Der beliebte Vorwurf, er sei von den ethischen Grundsätzen seiner frühen, gegen Machiavelli gerichteten Streitschrift bald abgewichen, greift insofern ins Leere, als sich in der demonstrativen Ablehnung Machiavells dessen Schule gerade besonders zeigt. Machiavelli war gewiß kein Machiavellist, sonst hätte er seine Lehre nicht öffentlich vertreten; und ein Machiavellist wird Machiavelli immer verleugnen und statt dessen Treue und Redlichkeit beschwören. Allenfalls hat Friedrich den entarteten Machiavellismus, den pomphaft-egoistischen Absolutismus kritisiert, um ihm den eigentlich machiavellistischen, den aufgeklärten Absolutismus entgegenzusetzen.

Die reine Staatsräson als militärische Expansion und Vergrößerung des zersplitterten und ständig bedrohten Territoriums kann heute für ein Land, das von lauter Freunden "umzingelt" ist (Volker Rühe), oder für eine Staatengemeinschaft, die daran leidet, ihre Grenzen nicht mehr durch kulturelle Identitäten definieren zu können, nicht mehr viel besagen. Zwar werden dadurch die preußischen Tugenden nicht überflüssig, und es ist richtig und notwendig, das kulturelle Erbe Preußens zu vermitteln und zu fördern, aber wir benötigen nicht in erster Linie mehr Disziplin, Ordnung und Pünktlichkeit, sondern eine Idee, warum wir diszipliniert, ordentlich und pünktlich sein sollen.

Der inhaltliche Aspekt der preußischen Ethik, ihre Erfüllung mit Werten, Bildern und Mythen, stellt die eigentliche Aufgabe dar, die anders als das reine Sollen selbst keine Pflichterfüllung, sondern eine Angelegenheit eigenen und freien Nachdenkens ist. In diesem Zusammenspiel von Freiheit und Pflicht, nicht nur im Zerrbild des bloßen "Kadavergehorsams", hat man die eigentliche Herausforderung zu suchen, die Preußen noch an uns stellen kann, mehr das ideale Preußen freilich, das sich in der historischen Konkretion äußerst selten zeigte.
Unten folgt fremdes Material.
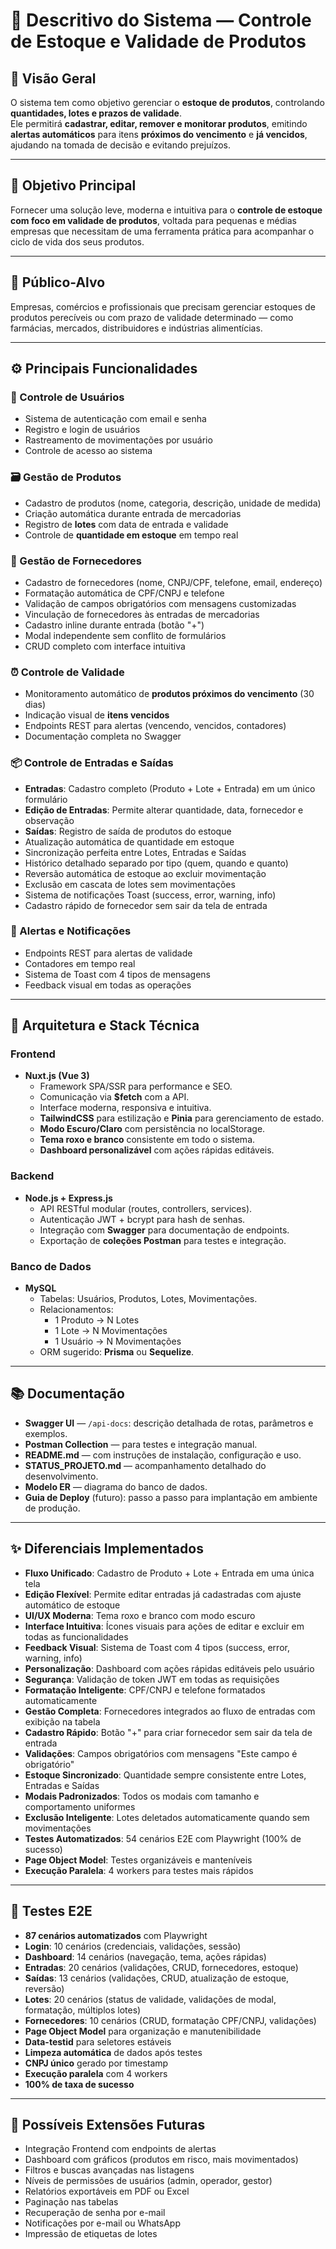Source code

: # 🧾 Descritivo do Sistema — Controle de Estoque e Validade de Produtos

## 📘 Visão Geral
O sistema tem como objetivo gerenciar o **estoque de produtos**, controlando **quantidades, lotes e prazos de validade**.  
Ele permitirá **cadastrar, editar, remover e monitorar produtos**, emitindo **alertas automáticos** para itens **próximos do vencimento** e **já vencidos**, ajudando na tomada de decisão e evitando prejuízos.

---

## 🎯 Objetivo Principal
Fornecer uma solução leve, moderna e intuitiva para o **controle de estoque com foco em validade de produtos**, voltada para pequenas e médias empresas que necessitam de uma ferramenta prática para acompanhar o ciclo de vida dos seus produtos.

---

## 👥 Público-Alvo
Empresas, comércios e profissionais que precisam gerenciar estoques de produtos perecíveis ou com prazo de validade determinado — como farmácias, mercados, distribuidores e indústrias alimentícias.

---

## ⚙️ Principais Funcionalidades

### 👤 Controle de Usuários
- Sistema de autenticação com email e senha
- Registro e login de usuários
- Rastreamento de movimentações por usuário
- Controle de acesso ao sistema

### 🗃️ Gestão de Produtos
- Cadastro de produtos (nome, categoria, descrição, unidade de medida)
- Criação automática durante entrada de mercadorias
- Registro de **lotes** com data de entrada e validade
- Controle de **quantidade em estoque** em tempo real

### 🏢 Gestão de Fornecedores
- Cadastro de fornecedores (nome, CNPJ/CPF, telefone, email, endereço)
- Formatação automática de CPF/CNPJ e telefone
- Validação de campos obrigatórios com mensagens customizadas
- Vinculação de fornecedores às entradas de mercadorias
- Cadastro inline durante entrada (botão "+")
- Modal independente sem conflito de formulários
- CRUD completo com interface intuitiva

### ⏰ Controle de Validade
- Monitoramento automático de **produtos próximos do vencimento** (30 dias)
- Indicação visual de **itens vencidos**
- Endpoints REST para alertas (vencendo, vencidos, contadores)
- Documentação completa no Swagger

### 📦 Controle de Entradas e Saídas
- **Entradas**: Cadastro completo (Produto + Lote + Entrada) em um único formulário
- **Edição de Entradas**: Permite alterar quantidade, data, fornecedor e observação
- **Saídas**: Registro de saída de produtos do estoque
- Atualização automática de quantidade em estoque
- Sincronização perfeita entre Lotes, Entradas e Saídas
- Histórico detalhado separado por tipo (quem, quando e quanto)
- Reversão automática de estoque ao excluir movimentação
- Exclusão em cascata de lotes sem movimentações
- Sistema de notificações Toast (success, error, warning, info)
- Cadastro rápido de fornecedor sem sair da tela de entrada

### 🔔 Alertas e Notificações
- Endpoints REST para alertas de validade
- Contadores em tempo real
- Sistema de Toast com 4 tipos de mensagens
- Feedback visual em todas as operações

---

## 🧱 Arquitetura e Stack Técnica

### Frontend
- **Nuxt.js (Vue 3)**
  - Framework SPA/SSR para performance e SEO.
  - Comunicação via **$fetch** com a API.
  - Interface moderna, responsiva e intuitiva.
  - **TailwindCSS** para estilização e **Pinia** para gerenciamento de estado.
  - **Modo Escuro/Claro** com persistência no localStorage.
  - **Tema roxo e branco** consistente em todo o sistema.
  - **Dashboard personalizável** com ações rápidas editáveis.

### Backend
- **Node.js + Express.js**
  - API RESTful modular (routes, controllers, services).
  - Autenticação JWT + bcrypt para hash de senhas.
  - Integração com **Swagger** para documentação de endpoints.
  - Exportação de **coleções Postman** para testes e integração.

### Banco de Dados
- **MySQL**
  - Tabelas: Usuários, Produtos, Lotes, Movimentações.
  - Relacionamentos:
    - 1 Produto → N Lotes
    - 1 Lote → N Movimentações
    - 1 Usuário → N Movimentações
  - ORM sugerido: **Prisma** ou **Sequelize**.

---

## 📚 Documentação
- **Swagger UI** — `/api-docs`: descrição detalhada de rotas, parâmetros e exemplos.
- **Postman Collection** — para testes e integração manual.
- **README.md** — com instruções de instalação, configuração e uso.
- **STATUS_PROJETO.md** — acompanhamento detalhado do desenvolvimento.
- **Modelo ER** — diagrama do banco de dados.
- **Guia de Deploy** (futuro): passo a passo para implantação em ambiente de produção.

---

## ✨ Diferenciais Implementados
- **Fluxo Unificado**: Cadastro de Produto + Lote + Entrada em uma única tela
- **Edição Flexível**: Permite editar entradas já cadastradas com ajuste automático de estoque
- **UI/UX Moderna**: Tema roxo e branco com modo escuro
- **Interface Intuitiva**: Ícones visuais para ações de editar e excluir em todas as funcionalidades
- **Feedback Visual**: Sistema de Toast com 4 tipos (success, error, warning, info)
- **Personalização**: Dashboard com ações rápidas editáveis pelo usuário
- **Segurança**: Validação de token JWT em todas as requisições
- **Formatação Inteligente**: CPF/CNPJ e telefone formatados automaticamente
- **Gestão Completa**: Fornecedores integrados ao fluxo de entradas com exibição na tabela
- **Cadastro Rápido**: Botão "+" para criar fornecedor sem sair da tela de entrada
- **Validações**: Campos obrigatórios com mensagens "Este campo é obrigatório"
- **Estoque Sincronizado**: Quantidade sempre consistente entre Lotes, Entradas e Saídas
- **Modais Padronizados**: Todos os modais com tamanho e comportamento uniformes
- **Exclusão Inteligente**: Lotes deletados automaticamente quando sem movimentações
- **Testes Automatizados**: 54 cenários E2E com Playwright (100% de sucesso)
- **Page Object Model**: Testes organizáveis e manteníveis
- **Execução Paralela**: 4 workers para testes mais rápidos

---



## 🧪 Testes E2E
- **87 cenários automatizados** com Playwright
- **Login**: 10 cenários (credenciais, validações, sessão)
- **Dashboard**: 14 cenários (navegação, tema, ações rápidas)
- **Entradas**: 20 cenários (validações, CRUD, fornecedores, estoque)
- **Saídas**: 13 cenários (validações, CRUD, atualização de estoque, reversão)
- **Lotes**: 20 cenários (status de validade, validações de modal, formatação, múltiplos lotes)
- **Fornecedores**: 10 cenários (CRUD, formatação CPF/CNPJ, validações)
- **Page Object Model** para organização e manutenibilidade
- **Data-testid** para seletores estáveis
- **Limpeza automática** de dados após testes
- **CNPJ único** gerado por timestamp
- **Execução paralela** com 4 workers
- **100% de taxa de sucesso**

---

## 🚀 Possíveis Extensões Futuras
- Integração Frontend com endpoints de alertas
- Dashboard com gráficos (produtos em risco, mais movimentados)
- Filtros e buscas avançadas nas listagens
- Níveis de permissões de usuários (admin, operador, gestor)
- Relatórios exportáveis em PDF ou Excel
- Paginação nas tabelas
- Recuperação de senha por e-mail
- Notificações por e-mail ou WhatsApp
- Impressão de etiquetas de lotes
Sie ist für die Gegenwart insofern eine Herausforderung, als unsere Zeit im allgemeinen nur das Entweder – Oder kennt: entweder den blinden Gehorsam und die völlige Schickung in den Willen von Partei, Kollektiv und Obrigkeit – oder den totalen Individualismus und rabiaten Hedonismus, der wieder in einen Kollektivismus umschlagen kann.

Mit dieser Zusammengehörigkeit von Freiheit und Notwendigkeit verbindet sich eine ausgewogene Stellung zum Staat, die dem Extrem des die individuellen Freiheiten negierenden Totalitarismus ebenso abgeneigt ist wie einer staatsfeindlichen Verabschiedung seiner Ordnungsmacht und seines Gewaltmonopols. Von Preußen lernen kann man auch heute noch; wieder aufbauen freilich kann man es nicht mehr.